_Activity_.
Every entry should be copied exactly, with nothing added or dropped.

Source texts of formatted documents
______________________________

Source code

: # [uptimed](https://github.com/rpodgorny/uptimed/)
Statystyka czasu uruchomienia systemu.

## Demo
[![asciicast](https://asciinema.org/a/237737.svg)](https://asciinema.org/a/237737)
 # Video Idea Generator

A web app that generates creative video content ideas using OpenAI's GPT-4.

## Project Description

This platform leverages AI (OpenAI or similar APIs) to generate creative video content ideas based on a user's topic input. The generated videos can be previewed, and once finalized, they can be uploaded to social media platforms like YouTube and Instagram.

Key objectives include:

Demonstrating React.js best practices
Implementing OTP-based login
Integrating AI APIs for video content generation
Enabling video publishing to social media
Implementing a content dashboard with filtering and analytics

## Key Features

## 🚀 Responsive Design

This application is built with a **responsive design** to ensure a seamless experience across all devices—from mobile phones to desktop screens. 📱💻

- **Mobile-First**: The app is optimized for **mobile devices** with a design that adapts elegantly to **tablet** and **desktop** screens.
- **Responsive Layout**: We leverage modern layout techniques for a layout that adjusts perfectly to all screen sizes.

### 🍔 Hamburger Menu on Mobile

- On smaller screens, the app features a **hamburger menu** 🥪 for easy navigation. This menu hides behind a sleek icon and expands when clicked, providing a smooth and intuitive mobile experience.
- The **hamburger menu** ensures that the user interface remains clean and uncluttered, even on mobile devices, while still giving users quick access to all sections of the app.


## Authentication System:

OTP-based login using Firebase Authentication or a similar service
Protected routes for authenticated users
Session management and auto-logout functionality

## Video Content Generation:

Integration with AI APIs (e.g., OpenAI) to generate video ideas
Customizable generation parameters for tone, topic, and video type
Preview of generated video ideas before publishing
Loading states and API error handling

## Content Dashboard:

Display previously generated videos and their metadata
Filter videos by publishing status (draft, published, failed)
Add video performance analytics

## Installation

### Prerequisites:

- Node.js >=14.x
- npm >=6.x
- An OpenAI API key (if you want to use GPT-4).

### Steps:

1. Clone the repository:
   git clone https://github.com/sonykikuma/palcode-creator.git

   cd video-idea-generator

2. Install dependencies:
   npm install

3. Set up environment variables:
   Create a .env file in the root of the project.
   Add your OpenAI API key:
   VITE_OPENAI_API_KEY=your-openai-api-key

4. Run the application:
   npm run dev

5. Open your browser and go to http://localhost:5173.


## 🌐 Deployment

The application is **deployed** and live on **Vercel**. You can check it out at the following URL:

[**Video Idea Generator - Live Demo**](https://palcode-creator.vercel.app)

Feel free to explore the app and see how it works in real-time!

______________________________

_Output for this exercise_.
Source code

: # [uptimed](https://github.com/rpodgorny/uptimed/)
Statystyka czasu uruchomienia systemu.

## Demo
[![asciicast](https://asciinema.org/a/237737.svg)](https://asciinema.org/a/237737)
 # Video Idea Generator

A web app that generates creative video content ideas using OpenAI's GPT-4.

## Project Description

This platform leverages AI (OpenAI or similar APIs) to generate creative video content ideas based on a user's topic input. The generated videos can be previewed, and once finalized, they can be uploaded to social media platforms like YouTube and Instagram.

Key objectives include:

Demonstrating React.js best practices
Implementing OTP-based login
Integrating AI APIs for video content generation
Enabling video publishing to social media
Implementing a content dashboard with filtering and analytics

## Key Features

## 🚀 Responsive Design

This application is built with a **responsive design** to ensure a seamless experience across all devices—from mobile phones to desktop screens. 📱💻

- **Mobile-First**: The app is optimized for **mobile devices** with a design that adapts elegantly to **tablet** and **desktop** screens.
- **Responsive Layout**: We leverage modern layout techniques for a layout that adjusts perfectly to all screen sizes.

### 🍔 Hamburger Menu on Mobile

- On smaller screens, the app features a **hamburger menu** 🥪 for easy navigation. This menu hides behind a sleek icon and expands when clicked, providing a smooth and intuitive mobile experience.
- The **hamburger menu** ensures that the user interface remains clean and uncluttered, even on mobile devices, while still giving users quick access to all sections of the app.


## Authentication System:

OTP-based login using Firebase Authentication or a similar service
Protected routes for authenticated users
Session management and auto-logout functionality

## Video Content Generation:

Integration with AI APIs (e.g., OpenAI) to generate video ideas
Customizable generation parameters for tone, topic, and video type
Preview of generated video ideas before publishing
Loading states and API error handling

## Content Dashboard:

Display previously generated videos and their metadata
Filter videos by publishing status (draft, published, failed)
Add video performance analytics

## Installation

### Prerequisites:

- Node.js >=14.x
- npm >=6.x
- An OpenAI API key (if you want to use GPT-4).

### Steps:

1. Clone the repository:
   git clone https://github.com/sonykikuma/palcode-creator.git

   cd video-idea-generator

2. Install dependencies:
   npm install

3. Set up environment variables:
   Create a .env file in the root of the project.
   Add your OpenAI API key:
   VITE_OPENAI_API_KEY=your-openai-api-key

4. Run the application:
   npm run dev

5. Open your browser and go to http://localhost:5173.


## 🌐 Deployment

The application is **deployed** and live on **Vercel**. You can check it out at the following URL:

[**Video Idea Generator - Live Demo**](https://palcode-creator.vercel.app)

Feel free to explore the app and see how it works in real-time!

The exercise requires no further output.